> Records supplied:
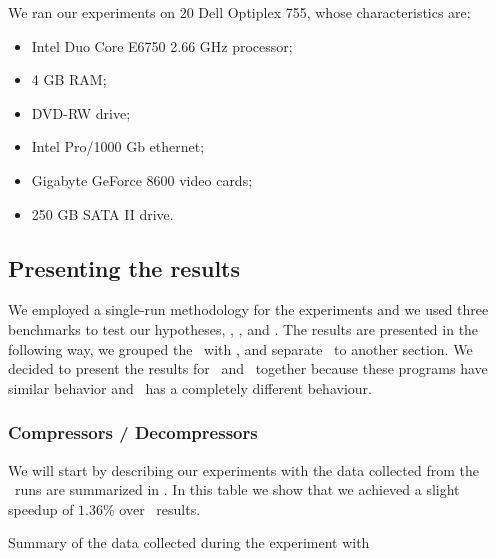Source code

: 
We ran our experiments on $20$ Dell Optiplex 755, whose characteristics are:
\begin{itemize}

\item Intel Duo Core E6750 2.66 GHz processor;

\item 4 GB RAM;

\item DVD-RW drive;

\item Intel Pro/1000 Gb ethernet;

\item Gigabyte GeForce 8600 video cards;

\item 250 GB SATA II drive. 

\end{itemize}


\subsection{Presenting the results}

We employed a single-run methodology for the experiments and we used three benchmarks to test our hypotheses, \bzip, \gzip, and \gcc. The results are presented in the following way, we grouped the \bzip\ with \gzip, and separate \gcc\ to another section. We decided to present the results for \bzip\ and \gzip\ together because these programs have similar behavior and \gcc\ has a completely different behaviour.

\subsubsection{Compressors / Decompressors}

We will start by describing our experiments with the data collected from the \bzip\ runs are summarized in . In this table we show that we achieved a slight speedup of $1.36 \%$ over \llvm\ results.

\begin{table}
  \centering
  \begin{tiny}
  
  \end{tiny}
  \caption{Summary of the data collected during the experiment with \bzip}
  \label{tab:speedupb}
\end{table}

> What to work on:
The records are to be retyped in full and exactly, with no image carried over.

> Written solution:
Source code

: 
We ran our experiments on $20$ Dell Optiplex 755, whose characteristics are:
\begin{itemize}

\item Intel Duo Core E6750 2.66 GHz processor;

\item 4 GB RAM;

\item DVD-RW drive;

\item Intel Pro/1000 Gb ethernet;

\item Gigabyte GeForce 8600 video cards;

\item 250 GB SATA II drive. 

\end{itemize}


\subsection{Presenting the results}

We employed a single-run methodology for the experiments and we used three benchmarks to test our hypotheses, \bzip, \gzip, and \gcc. The results are presented in the following way, we grouped the \bzip\ with \gzip, and separate \gcc\ to another section. We decided to present the results for \bzip\ and \gzip\ together because these programs have similar behavior and \gcc\ has a completely different behaviour.

\subsubsection{Compressors / Decompressors}

We will start by describing our experiments with the data collected from the \bzip\ runs are summarized in . In this table we show that we achieved a slight speedup of $1.36 \%$ over \llvm\ results.

\begin{table}
  \centering
  \begin{tiny}
  
  \end{tiny}
  \caption{Summary of the data collected during the experiment with \bzip}
  \label{tab:speedupb}
\end{table}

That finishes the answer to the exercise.